Tema de Hospital era uma canção convencional, uma toada moderna, modismo de inícios dos anos 70. No Fundo do Poço é experimental, como o LP Ou Não. Conhecido como “o disco da mosca”, pela capa branca, com uma pequena mosca escura no centro.
“O LP de estréia de Walter Franco me soava (e ainda soa) mais radical e muitíssimo mais bem-acabado do que o Araçá azul”, afirma Caetano Veloso, no livro de memórias, Verdade Tropical (que traz três citações sobre Walter Franco). Ou Não foi o rompimento mais drástico, e influente, com a MPB dos anos 60. O palco do VI Festival Internacional da Canção estava propício à invenção. A maioria dos medalhões refugiara-se no exterior. Foi um festival de novos (Raul Seixas entre estes).
Walter Franco concorreu com Cabeça que, tecnicamente, não era uma música, muito menos uma canção. Mesmo assim tinha a preferência do júri para ser a vencedora à fase nacional do FIC:
“Eu particularmente me aproximo do trabalho dos artistas que procuram não só o uso da linguagem estritamente musical, mas do trabalho também poético. Onde a palavra deixa muitas vezes de ser palavra e vai fazer parte de toda célula musical. Com uma só palavra podemos obter vários sentidos”, explicou Walter Franco, em entrevista a revista O Cruzeiro.
A palavra “cabeça”, na música homônima, não é cantada, mas repetida, em ritmos diferentes, em entonações diferentes, sobrepostas. Uma sequência de perguntas e afirmações: “Que é que tem nessa cabeça irmão/Que é que tem nessa cabeça saiba irmão/que é que tem nessa cabeça saiba ou não/Que é que tem nessa cabeça saiba que ela não pode irmão (...)”.

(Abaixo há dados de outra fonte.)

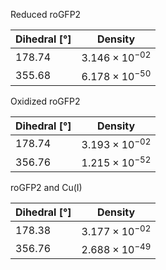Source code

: Reduced roGFP2

| Dihedral [°] | Density |
|-----------|-----------|
| 178.74 | $3.146 \times 10^{-02}$ |
| 355.68 | $6.178 \times 10^{-50}$ |

Oxidized roGFP2

| Dihedral [°] | Density |
|-----------|-----------|
| 178.74 | $3.193 \times 10^{-02}$ |
| 356.76 | $1.215 \times 10^{-52}$ |

roGFP2 and Cu(I)

| Dihedral [°] | Density |
|-----------|-----------|
| 178.38 | $3.177 \times 10^{-02}$ |
| 356.76 | $2.688 \times 10^{-49}$ |
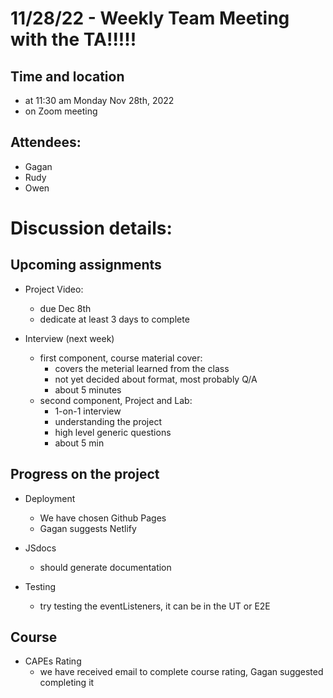 # 11/28/22 - Weekly Team Meeting with the TA!!!!!

## Time and location
- at 11:30 am Monday Nov 28th, 2022
- on Zoom meeting

##   Attendees:
- Gagan
- Rudy
- Owen

# Discussion details:

## Upcoming assignments
- Project Video:
  - due Dec 8th
  - dedicate at least 3 days to complete

- Interview (next week)
  - first component, course material cover:
    - covers the meterial learned from the class
    - not yet decided about format, most probably Q/A
    - about 5 minutes
  - second component, Project and Lab:
    - 1-on-1 interview
    - understanding the project
    - high level generic questions
    - about 5 min
    
## Progress on the project
- Deployment
  - We have chosen Github Pages
  - Gagan suggests Netlify

- JSdocs
  - should generate documentation

- Testing
  - try testing the eventListeners, it can be in the UT or E2E

## Course
- CAPEs Rating
  - we have received email to complete course rating, Gagan suggested completing it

Quatro anos antes, É Proibido Proibir, de Caetano Veloso, provocou uma explosão de ira da plateia, no II FIC, porém foi mais uma provocação física, pelo visual das roupas, ou o americano John Dandurand, que irrompeu no meio da performance aos berros. Cabeça, de Walter Franco, estava mais próxima de A Sagração da Primavera de Stravinski que, na Paris de 1913, levou o público à vaia, a violência, intimidada pela ousadia estética. Walter Franco não ganhou apenas vaias, mas a ira da censura pela subversão.
A produção do festival destituiu o corpo de jurados para não ter a incômoda composição do novo autor paulista como vencedora. Um júri formado por estrangeiros concedeu o prêmio a Fio Maravilha, de Jorge Ben (ainda sem o Jor), defendida por Maria Alcina.
MALDITO
“Tudo é uma questão de manter/a mente quieta/a espinha ereta/e o coração tranquilo”. Os versos repetiam-se feito um mantra em Coração Tranquilo, faixa do álbum Respire Fundo, um pop zen, o mais perto que Walter Franco esteve do sucesso. Embora já tivesse provado que poderia criar música radiofônica sem fazer concessões, quando Wanderléa gravou sua composição Feito Gente, em 1975. Respire Fundo e Vela Aberta (1980) afastam de Walter Franco a equivocada pecha de “maldito”.
Ele nunca fez concessões ao sucesso, mas tampouco o rejeitou. Canalha, canção deste segundo álbum, é uma das composições mais regravadas de Walter Franco. Mais uma de festival, o da Tupi, em 1979. Chamou atenção pela interpretação visceral, amaciada no disco. Ele foi um livre atirador dentro da MPB, mas nunca de problemas com gravadora, público ou empresário: “A música é arte de conversar com Deus, uma forma de discernir a ilusão, mostrando o caminho através do sentido palavras”, definição dele.